Proposed model of inflammation-enhanced metastasis. Under normal physiological conditions (steady state), lungs exhibit sparse neutrophil counts and abundant intact and functional Tsp-1. Inflammation in the lungs causes enhanced influx of BM-derived neutrophils, which are the first responders at the infection site. Activated neutrophils produce potent inflammatory mediators, including IL-1β, TNF-α, IL-6, and Cox-2, and they degranulate their azurophilic granules, releasing the Ser proteases NE and CG. NE and CG degrade Tsp-1, rendering the lung microenvironment conducive to increased metastatic outgrowth. Whether CG and NE also have a non–Tsp-1–mediated role in metastasis is not known and is depicted by a “?”.

Proteases in vivo mediate complete degradation of Tsp-1. (A) Full blot of PBS-challenged and LPS-challenged mouse lungs probed for Tsp-1. Full-length Tsp-1 runs as a double band between 110 kDa and 170 kDa. (B) Tsp-1 blot from Tsp-1^−/− mice is used to determine nonspecific bands, which appear as a result of using a mouse-derived Tsp-1 Ab on mouse lungs and having to use an anti-mouse secondary Ab for detection.

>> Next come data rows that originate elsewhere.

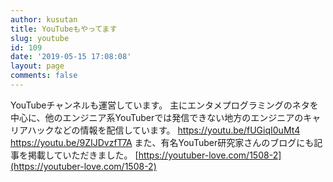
 ```yaml
---
author: kusutan
title: YouTubeもやってます
slug: youtube
id: 109
date: '2019-05-15 17:08:08'
layout: page
comments: false
---
```


YouTubeチャンネルも運営しています。 主にエンタメプログラミングのネタを中心に、他のエンジニア系YouTuberでは発信できない地方のエンジニアのキャリアハックなどの情報を配信しています。 https://youtu.be/fUGiqI0uMt4 https://youtu.be/9ZIJDvzfT7A また、有名YouTuber研究家さんのブログにも記事を掲載していただきました。 [https://youtuber-love.com/1508-2](https://youtuber-love.com/1508-2) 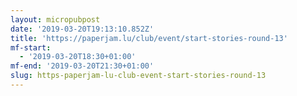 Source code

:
 ```yaml
---
layout: micropubpost
date: '2019-03-20T19:13:10.852Z'
title: 'https://paperjam.lu/club/event/start-stories-round-13'
mf-start:
  - '2019-03-20T18:30+01:00'
mf-end: '2019-03-20T21:30+01:00'
slug: https-paperjam-lu-club-event-start-stories-round-13
---
```

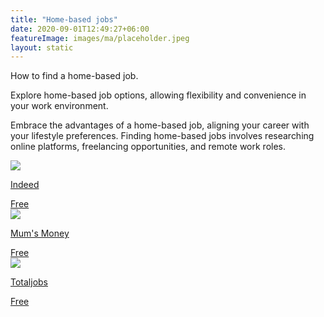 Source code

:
 ```yaml
---
title: "Home-based jobs"
date: 2020-09-01T12:49:27+06:00
featureImage: images/ma/placeholder.jpeg
layout: static
---
```


How to find a home-based job.

Explore home-based job options, allowing flexibility and convenience in your work environment.

Embrace the advantages of a home-based job, aligning your career with your lifestyle preferences. Finding home-based jobs involves researching online platforms, freelancing opportunities, and remote work roles.

<a class="ma-link" href="https://uk.indeed.com/career-advice/career-development/work-from-home-jobs-hiring-now"><div class="ma-card ma-card-Learning"><div class="ma-icon"><img src ="/images/Icon-check - learning - opacity.svg"/></div><div class="ma-name"><p>Indeed</p></div><div class="ma-paid-text"><span>Free</span></div></div></a><a class="ma-link" href="https://mumsmoney.com/uk/genuine-work-from-home-jobs-uk/"><div class="ma-card ma-card-Learning"><div class="ma-icon"><img src ="/images/Icon-check - learning - opacity.svg"/></div><div class="ma-name"><p>Mum's Money</p></div><div class="ma-paid-text"><span>Free</span></div></div></a><a class="ma-link" href="https://www.totaljobs.com/advice/how-to-set-up-a-home-office"><div class="ma-card ma-card-Learning"><div class="ma-icon"><img src ="/images/Icon-check - learning - opacity.svg"/></div><div class="ma-name"><p>Totaljobs</p></div><div class="ma-paid-text"><span>Free</span></div></div></a>  

<br/><br/>






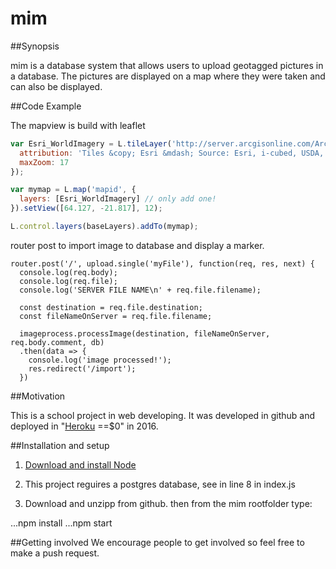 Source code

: # mim
##Synopsis

mim is a database system that allows users to upload geotagged pictures in a database. The pictures are displayed on a map where they were taken and can also be displayed.

##Code Example

The mapview is build with leaflet
```javascript
var Esri_WorldImagery = L.tileLayer('http://server.arcgisonline.com/ArcGIS/rest/services/World_Imagery/MapServer/tile/{z}/{y}/{x}', {
  attribution: 'Tiles &copy; Esri &mdash; Source: Esri, i-cubed, USDA, USGS, AEX, GeoEye, Getmapping, Aerogrid, IGN, IGP, UPR-EGP, and the GIS User Community',
  maxZoom: 17
});

var mymap = L.map('mapid', {
  layers: [Esri_WorldImagery] // only add one!
}).setView([64.127, -21.817], 12);

L.control.layers(baseLayers).addTo(mymap);
```


router post to import image to database and display a marker.
```
router.post('/', upload.single('myFile'), function(req, res, next) {
  console.log(req.body);
  console.log(req.file);
  console.log('SERVER FILE NAME\n' + req.file.filename);

  const destination = req.file.destination;
  const fileNameOnServer = req.file.filename;

  imageprocess.processImage(destination, fileNameOnServer, req.body.comment, db)
  .then(data => {
    console.log('image processed!');
    res.redirect('/import');
  })
```

##Motivation

This is a school project in web developing. It was developed in github and deployed in "<a href="http://mapim.herokuapp.com/">Heroku</a> ==$0" in 2016.


##Installation and setup


1. [Download and install Node](http://nodejs.org)

2. This project reguires a postgres database, see in line 8 in index.js

2. Download and unzipp from github.
then from the mim rootfolder type:

...npm install
...npm start


##Getting involved
We encourage people to get involved so feel free to make a push request.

Of note, the Tsp-1 Ab clone we use is the Ab-11 clone, which has the ability to recognize the N-terminal heparin-binding domain, the calcium-binding domain, and the collagen type V-binding domain of Tsp-1.

MMTV-PyMT lungs show recruitment of neutrophils and Tsp-1 degradation. (A) Representative flow cytometry-based quantitation of recruited BM-derived cells in the lungs of 10-wk-old FVB/N mice (Ctrl) and 10-wk-old MMTV-PyMT mice. Fold increase is depicted as the percentage of each cell population in LPS-treated lungs compared with the percentage of each cell population in control lungs. The red dotted line represents a fold increase of 1 (n = 3 mice per group). (B) Western blot analysis of Tsp-1 protein in the lungs of FVB/N mice, 10-wk-old MMTV-PyMT mice, and Tsp-1^−/− mice. β-Actin is used as a loading control.